So then, my question is, what is "wrong," Biblically speaking, with referring to Christians as elect and forgiven, and so forth? Especially consider Reformed liturgies where the Pastor declares the congregation's sins are forgiven after the prayer of confession! Of course, the Pastor is not saying that those who in the congregation that are not REALLY elect are forgiven, but it is given as a general declaration, based upon Scriptural truth. We can't lift up people's skirts to see if they're REALLY elect, so I think, with Paul, this is the best we can do. That doesn't make one wrong, does it? Or a liar? I am having a hard time seeing how.


----------



## wsw201

Gabe you moved your post!!! So I'll also post my comment over here.

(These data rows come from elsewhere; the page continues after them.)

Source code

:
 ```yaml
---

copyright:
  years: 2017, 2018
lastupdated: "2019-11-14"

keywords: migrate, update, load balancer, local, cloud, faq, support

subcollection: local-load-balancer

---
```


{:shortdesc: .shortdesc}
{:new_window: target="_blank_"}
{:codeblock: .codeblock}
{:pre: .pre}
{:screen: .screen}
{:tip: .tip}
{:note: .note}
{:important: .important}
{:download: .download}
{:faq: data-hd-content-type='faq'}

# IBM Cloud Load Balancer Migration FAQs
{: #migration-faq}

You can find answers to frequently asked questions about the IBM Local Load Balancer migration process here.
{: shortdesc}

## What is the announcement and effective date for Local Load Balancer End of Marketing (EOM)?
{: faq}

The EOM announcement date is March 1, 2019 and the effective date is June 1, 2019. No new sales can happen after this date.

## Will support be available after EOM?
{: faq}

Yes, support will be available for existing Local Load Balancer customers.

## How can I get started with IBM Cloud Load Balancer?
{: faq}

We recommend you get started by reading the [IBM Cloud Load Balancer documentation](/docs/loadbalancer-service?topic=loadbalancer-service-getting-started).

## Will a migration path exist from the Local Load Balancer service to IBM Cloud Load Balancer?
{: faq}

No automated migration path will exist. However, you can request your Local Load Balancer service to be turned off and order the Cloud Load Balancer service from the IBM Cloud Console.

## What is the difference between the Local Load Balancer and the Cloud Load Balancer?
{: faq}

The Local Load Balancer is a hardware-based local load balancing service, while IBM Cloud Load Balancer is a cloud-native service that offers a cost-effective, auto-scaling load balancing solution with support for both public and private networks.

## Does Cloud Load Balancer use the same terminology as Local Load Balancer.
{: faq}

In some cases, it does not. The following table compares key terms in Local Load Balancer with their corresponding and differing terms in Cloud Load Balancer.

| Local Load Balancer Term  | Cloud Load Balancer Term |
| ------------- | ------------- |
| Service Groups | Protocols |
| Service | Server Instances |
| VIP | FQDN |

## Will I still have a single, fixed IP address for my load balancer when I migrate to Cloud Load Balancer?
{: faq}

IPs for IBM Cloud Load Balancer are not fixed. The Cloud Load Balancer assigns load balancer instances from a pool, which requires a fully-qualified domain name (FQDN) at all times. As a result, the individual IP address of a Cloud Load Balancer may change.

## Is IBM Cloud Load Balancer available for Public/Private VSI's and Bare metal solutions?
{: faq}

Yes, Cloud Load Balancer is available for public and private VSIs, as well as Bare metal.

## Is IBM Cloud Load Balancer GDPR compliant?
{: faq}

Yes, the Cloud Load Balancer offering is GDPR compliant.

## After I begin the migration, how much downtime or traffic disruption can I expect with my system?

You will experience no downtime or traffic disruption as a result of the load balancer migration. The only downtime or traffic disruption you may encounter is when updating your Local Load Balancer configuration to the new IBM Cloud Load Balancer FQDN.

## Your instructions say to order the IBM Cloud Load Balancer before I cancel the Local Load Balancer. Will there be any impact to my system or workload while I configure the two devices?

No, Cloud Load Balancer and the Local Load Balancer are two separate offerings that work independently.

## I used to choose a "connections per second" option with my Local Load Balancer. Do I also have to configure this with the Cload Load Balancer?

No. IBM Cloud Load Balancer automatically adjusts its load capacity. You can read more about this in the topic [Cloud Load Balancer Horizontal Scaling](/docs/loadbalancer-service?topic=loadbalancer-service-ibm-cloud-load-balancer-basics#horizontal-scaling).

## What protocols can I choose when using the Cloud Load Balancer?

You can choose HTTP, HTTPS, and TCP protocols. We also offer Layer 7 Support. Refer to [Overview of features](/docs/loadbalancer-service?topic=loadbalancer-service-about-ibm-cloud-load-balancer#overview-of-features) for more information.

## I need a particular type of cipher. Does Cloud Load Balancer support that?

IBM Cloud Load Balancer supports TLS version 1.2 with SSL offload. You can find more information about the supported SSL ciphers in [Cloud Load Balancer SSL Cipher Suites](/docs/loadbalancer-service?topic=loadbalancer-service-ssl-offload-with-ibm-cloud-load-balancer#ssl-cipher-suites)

Would you agree with Steve Wilkins and the AAPC Session that the Standards are speaking "Decretively" and the Scriptures are speaking "Covenantally"? And would you say that this would be the general position of most of the advocates of the FV position?


----------



## MW

WrittenFromUtopia said:


> So then, my question is, what is "wrong," Biblically speaking, with referring to Christians as elect and forgiven, and so forth? Especially consider Reformed liturgies where the Pastor declares the congregation's sins are forgiven after the prayer of confession! Of course, the Pastor is not saying that those who in the congregation that are not REALLY elect are forgiven, but it is given as a general declaration, based upon Scriptural truth. We can't lift up people's skirts to see if they're REALLY elect, so I think, with Paul, this is the best we can do. That doesn't make one wrong, does it? Or a liar? I am having a hard time seeing how.



I don't think there is anything wrong with it at all; but can you see that you have introduced a different distinction? Whereas temporal election is real, to genuine visible church privileges, you have felt the need to distinguish between those who are REALLY elect and those who are not with respect to spiritual benefits. Hence you acknowledge that those who fall away only "appeared," phenomenologically, to be elect for the present, whereas in reality, noumenally, they are not elect. This is different from an election to temporal benefits, which is a real election, visibly distinguishing persons from the world.


----------



## Semper Fidelis

Gabe,

I'll let Pastor Winzer express it more eloquently than I. I think many sympathetic to the FV are guilty of their own mischaracterization by assuming that if you uphold the distinction that you are not able to use a general term of address. As I noted in the other thread, Christ treated Judas like any other Apostle even knowing he never believed. How much more ought we to treat all members of God's Church with equity not having infallible knowledge?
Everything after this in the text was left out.